My desk is a normal desk, two monitors, one nerd-level mechanical keyboard, one ergonomic mouse, and familiarities stop there. I use an Arch Linux with Hyprland VM configured to be a fully local experience; the GPU is exclusive to the VM, passed through with PCIe pass-through, and the keyboard and mouse are plugged in with passed-through USB ports. The Arch OS install has been split into two drives: /home (think where your user folder is) exists on its own 1TB NVMe volume, and all the rest of the OS, all the thinky-thinky bits, are installed directly to a 128GB RAMdisk. The VM is allocated 32 threads of CPU, and 256GB of system RAM.
Performance Benefits for Data Science
In short and aside from all the nerd speak above, the result is a personal computing environment so performant that you literally cannot buy an experience like it on the consumer market, even in 2025. Between the RAMdisk and allocated memory, the full operating system exists entirely within volatile memory, which is ORDERS of magnitude faster than an SSD, and light-years beyond an HDD.
This is an epic setup for data science experimentation. When I first moved to running my entire OS from RAM, I was shocked. The performance leap isn’t small and incremental—it’s massive and addicting. 256GB of RAM and 32 CPU threads means I can process absurdly large datasets entirely in-memory, completely sidestepping the storage bottlenecks that strangle workflows. Add in the dedicated GPU for accelerating machine learning workloads, and I’ve eliminated I/O wait times.

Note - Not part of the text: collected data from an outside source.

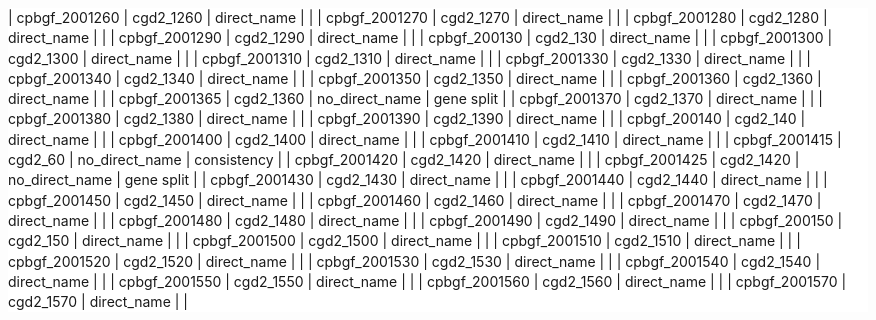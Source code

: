 | cpbgf_2001260         | cgd2_1260           | direct_name       |         |
| cpbgf_2001270         | cgd2_1270           | direct_name       |         |
| cpbgf_2001280         | cgd2_1280           | direct_name       |         |
| cpbgf_2001290         | cgd2_1290           | direct_name       |         |
| cpbgf_200130          | cgd2_130            | direct_name       |         |
| cpbgf_2001300         | cgd2_1300           | direct_name       |         |
| cpbgf_2001310         | cgd2_1310           | direct_name       |         |
| cpbgf_2001330         | cgd2_1330           | direct_name       |         |
| cpbgf_2001340         | cgd2_1340           | direct_name       |         |
| cpbgf_2001350         | cgd2_1350           | direct_name       |         |
| cpbgf_2001360         | cgd2_1360           | direct_name       |         |
| cpbgf_2001365         | cgd2_1360           | no_direct_name    | gene split        |
| cpbgf_2001370         | cgd2_1370           | direct_name       |         |
| cpbgf_2001380         | cgd2_1380           | direct_name       |         |
| cpbgf_2001390         | cgd2_1390           | direct_name       |         |
| cpbgf_200140          | cgd2_140            | direct_name       |         |
| cpbgf_2001400         | cgd2_1400           | direct_name       |         |
| cpbgf_2001410         | cgd2_1410           | direct_name       |         |
| cpbgf_2001415         | cgd2_60             | no_direct_name    | consistency        |
| cpbgf_2001420         | cgd2_1420           | direct_name       |         |
| cpbgf_2001425         | cgd2_1420           | no_direct_name    | gene split        |
| cpbgf_2001430         | cgd2_1430           | direct_name       |         |
| cpbgf_2001440         | cgd2_1440           | direct_name       |         |
| cpbgf_2001450         | cgd2_1450           | direct_name       |         |
| cpbgf_2001460         | cgd2_1460           | direct_name       |         |
| cpbgf_2001470         | cgd2_1470           | direct_name       |         |
| cpbgf_2001480         | cgd2_1480           | direct_name       |         |
| cpbgf_2001490         | cgd2_1490           | direct_name       |         |
| cpbgf_200150          | cgd2_150            | direct_name       |         |
| cpbgf_2001500         | cgd2_1500           | direct_name       |         |
| cpbgf_2001510         | cgd2_1510           | direct_name       |         |
| cpbgf_2001520         | cgd2_1520           | direct_name       |         |
| cpbgf_2001530         | cgd2_1530           | direct_name       |         |
| cpbgf_2001540         | cgd2_1540           | direct_name       |         |
| cpbgf_2001550         | cgd2_1550           | direct_name       |         |
| cpbgf_2001560         | cgd2_1560           | direct_name       |         |
| cpbgf_2001570         | cgd2_1570           | direct_name       |         |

From another angle, this configuration has liberated me from the traditional hardware constraints that typically limit data science work. Because my OS runs from a RAMdisk, system operations happen at memory speeds (nanoseconds) rather than storage speeds (milliseconds). This isn’t a small difference—it’s transformative when you’re crunching massive datasets. Combined with substantial CPU threads and GPU passthrough on my old enterprise hardware, I’ve essentially built myself a specialized data science supercomputer for a fraction of what comparable new hardware would cost.
Simply put, my setup brings a gun to a knife fight. I can hold entire datasets and models in ultra-fast RAM while leveraging significant parallel processing power. Experiments that used to take hours now complete in minutes. This isn’t just convenient—it’s changed how I approach problems, enabling rapid iteration and far more complex modeling than I could ever achieve on consumer hardware.
Even better, I run a hypervisor, so while I am using my fancy Arch VM, the node still has 40 threads of CPU and 128GB of RAM which can be allocated to other tasks. So just in leftovers, I have the equivalent of 10 of those old MacBooks CPU-wise, or a pile of 16 of them memory-wise.